Nasıl mizahçı olunur?

“Mizah içten gelen bir duygu, doğuştan gelen bir özelliktir. Bu yetenek varsa zamanla geliştirilebilir. İyi bir mizahçı olmak için mizah ustalarını okumak, çok çaba göstermek gerekir. Bilgi birikimini arttırmak şarttır. Mizahçı için edebiyat eğitimi önemlidir ama tek başına yeterli değildir.”

Mizahın faydaları nelerdir?

Mizah, strese karşı en iyi ilaçtır. İnsan ruhunu güçlendirir, direnme gücü verir.  Çünkü mizahta umut var, yaşama sevinci var. Mizah iletişimi güçlendiriyor, sosyal kaynaşmayı sağlıyor. Gülmenin spor yapmak kadar vücudumuza olumlu etkisi olduğu bilinmektedir. Güldüğümüz zaman tümör ve virüslerle savaşan hücrelerimizin sayısı artıyor. Mizah, bağışıklık sistemimizi güçlendiriyor, kalp ve damar sağlını iyileştiriyor. Kas gerginliğini azaltıyor. Beynimizin her iki tarafını harekete geçirerek yaratıcılığımızı ve problem çözme yeteneğimizi artırıyor. İnsan beyni, gülünce doğal morfin yerine geçen endorfin üretiyor. Endorfin ise, morfinden çok daha güçlü ağrı kesici.”
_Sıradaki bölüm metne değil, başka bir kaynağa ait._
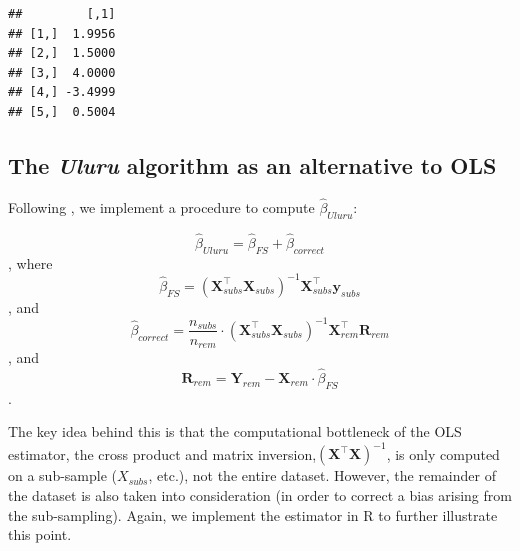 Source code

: \documentclass[
  12pt,
]{style/krantz}
\begin{document}
\begin{verbatim}
##         [,1]
## [1,]  1.9956
## [2,]  1.5000
## [3,]  4.0000
## [4,] -3.4999
## [5,]  0.5004
\end{verbatim}

\hypertarget{the-uluru-algorithm-as-an-alternative-to-ols}{%
\subsection{\texorpdfstring{The \emph{Uluru} algorithm as an alternative to OLS}{The Uluru algorithm as an alternative to OLS}}\label{the-uluru-algorithm-as-an-alternative-to-ols}}

Following \citet{dhillon_2013}, we implement a procedure to compute \(\hat{\beta}_{Uluru}\):

\[\hat{\beta}_{Uluru}=\hat{\beta}_{FS} + \hat{\beta}_{correct}\], where
\[\hat{\beta}_{FS} = (\mathbf{X}_{subs}^\intercal\mathbf{X}_{subs})^{-1}\mathbf{X}_{subs}^{\intercal}\mathbf{y}_{subs}\], and
\[\hat{\beta}_{correct}= \frac{n_{subs}}{n_{rem}} \cdot (\mathbf{X}_{subs}^\intercal\mathbf{X}_{subs})^{-1} \mathbf{X}_{rem}^{\intercal}\mathbf{R}_{rem}\], and
\[\mathbf{R}_{rem} = \mathbf{Y}_{rem} - \mathbf{X}_{rem}  \cdot \hat{\beta}_{FS}\].

The key idea behind this is that the computational bottleneck of the OLS estimator, the cross product and matrix inversion,\((\mathbf{X}^\intercal\mathbf{X})^{-1}\), is only computed on a sub-sample (\(X_{subs}\), etc.), not the entire dataset. However, the remainder of the dataset is also taken into consideration (in order to correct a bias arising from the sub-sampling). Again, we implement the estimator in R to further illustrate this point.
\end{document}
Son olarak ne söylemek istersiniz?

“Mizah, insanların ve toplumların can damarları gibidir. Mizahçılar bu damarı canlı tutmalı ve mizahı tüketim malzemesi olarak gören anlayışa karşı durmalıdır. Bu kapsamda, toplumcu mizahı yaşatmak için edebiyat dergilerinde görünmeye çalışıyorum. Çünkü edebi mizahın itirazı daha etkili ve kalıcıdır. Ne yazık ki mizahın edebiyatını ihmal eden mizahçılar yüzünden, edebiyatımızda mizah dili unutulmaya yüz tuttu. Oysa düzgün ve kaliteli ürünler sunduğunuzda okur ilgi gösteriyor. Bunu kitap fuarlarında gördüm. Özetle, mizahın geleceğinden umutsuz değilim.”